Maintain, support, and enhance enterprise search applications and indexing pipelines running on Solr, Spark, Flume, AWS OpenSearch, and Linux-based infrastructure.
Perform operations and maintenance activities including patching, vulnerability management, system administration, monitoring, configuration management, and routine platform support.
Troubleshoot and resolve indexing failures, data issues, query syntax problems, relevance issues, and search performance degradation.
Monitor indexing jobs and platform health to ensure indexing SLAs and search/retrieval SLAs are consistently met.
Fine-tune search configurations, analyzers, synonyms, ranking logic, and index structures to optimize search relevance, indexing throughput, and retrieval performance.

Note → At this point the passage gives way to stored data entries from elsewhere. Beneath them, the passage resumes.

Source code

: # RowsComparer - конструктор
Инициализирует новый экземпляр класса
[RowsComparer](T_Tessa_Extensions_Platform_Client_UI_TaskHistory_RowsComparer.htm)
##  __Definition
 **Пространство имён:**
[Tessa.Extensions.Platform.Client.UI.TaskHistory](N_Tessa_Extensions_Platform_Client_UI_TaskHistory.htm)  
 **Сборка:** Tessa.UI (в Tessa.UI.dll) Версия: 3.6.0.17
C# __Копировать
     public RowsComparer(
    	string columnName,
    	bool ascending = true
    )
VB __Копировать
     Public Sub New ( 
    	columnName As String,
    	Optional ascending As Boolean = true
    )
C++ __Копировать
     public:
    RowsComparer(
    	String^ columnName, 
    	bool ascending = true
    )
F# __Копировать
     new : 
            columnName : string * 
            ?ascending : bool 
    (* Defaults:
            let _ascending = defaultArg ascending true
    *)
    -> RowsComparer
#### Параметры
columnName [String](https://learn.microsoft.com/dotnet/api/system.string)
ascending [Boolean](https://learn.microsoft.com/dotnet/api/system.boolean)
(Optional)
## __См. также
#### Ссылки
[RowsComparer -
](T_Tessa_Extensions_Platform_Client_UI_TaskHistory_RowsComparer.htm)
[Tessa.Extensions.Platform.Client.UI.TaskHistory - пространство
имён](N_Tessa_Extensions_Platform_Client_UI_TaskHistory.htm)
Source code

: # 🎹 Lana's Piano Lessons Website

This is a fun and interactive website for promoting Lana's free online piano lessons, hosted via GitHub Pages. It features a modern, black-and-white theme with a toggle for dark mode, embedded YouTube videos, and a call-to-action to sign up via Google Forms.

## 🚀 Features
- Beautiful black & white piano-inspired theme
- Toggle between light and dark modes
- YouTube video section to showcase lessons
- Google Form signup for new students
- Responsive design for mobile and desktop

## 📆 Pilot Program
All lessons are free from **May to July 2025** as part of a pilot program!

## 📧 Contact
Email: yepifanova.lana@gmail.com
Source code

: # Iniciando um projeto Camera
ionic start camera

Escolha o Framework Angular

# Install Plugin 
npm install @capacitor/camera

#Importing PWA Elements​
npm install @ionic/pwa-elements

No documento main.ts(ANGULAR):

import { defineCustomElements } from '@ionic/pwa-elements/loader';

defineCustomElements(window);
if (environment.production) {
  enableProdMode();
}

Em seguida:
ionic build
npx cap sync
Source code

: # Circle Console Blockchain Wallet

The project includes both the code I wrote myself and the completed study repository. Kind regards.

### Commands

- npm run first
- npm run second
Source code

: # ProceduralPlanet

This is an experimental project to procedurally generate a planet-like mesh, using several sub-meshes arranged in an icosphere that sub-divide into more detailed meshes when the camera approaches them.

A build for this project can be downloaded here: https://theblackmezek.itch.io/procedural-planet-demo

Perform scheduled maintenance activities including weekly, monthly, and biannual data purges, index cleanup, retention-related tasks, and storage optimization.
Support quarterly bulk indexing operations, including large-scale reloads, synonym refreshes, name normalization, and post-load validation.
Work with source data stored in Microsoft SQL Server to investigate ingestion issues, validate upstream data quality, analyze indexing results, and review operational or search-related metrics captured after indexing.
Use SQL to query source and operational data, investigate discrepancies, support troubleshooting, and validate indexing outcomes and SLA-related metrics.
Use Azure Log Analytics and related monitoring tools to analyze logs, investigate failures, identify operational trends, and support root cause analysis for indexing, search, and data-processing issues.
Maintain awareness of Java-based source-to-target data comparison and validation tools, review their findings regularly, and address data quality, synchronization, and accuracy issues between source systems and indexed search platforms.
Investigate and resolve data ingestion, transformation, indexing, and retrieval issues across upstream and downstream systems.
Build and improve automation, scripts, and support tooling that increases reliability, reduce operational overhead, and improve observability.
Support modernization of legacy search capabilities toward AWS OpenSearch, semantic search, vector search, hybrid retrieval, and RAG-enabled solutions.
Document procedures, runbooks, support processes, recurring maintenance activities, and operational findings, and collaborate with cross-functional teams to improve search quality and system stability.
Requirements
Bachelor’s degree in Computer Science, Engineering, Information Systems, or related field, or equivalent practical experience.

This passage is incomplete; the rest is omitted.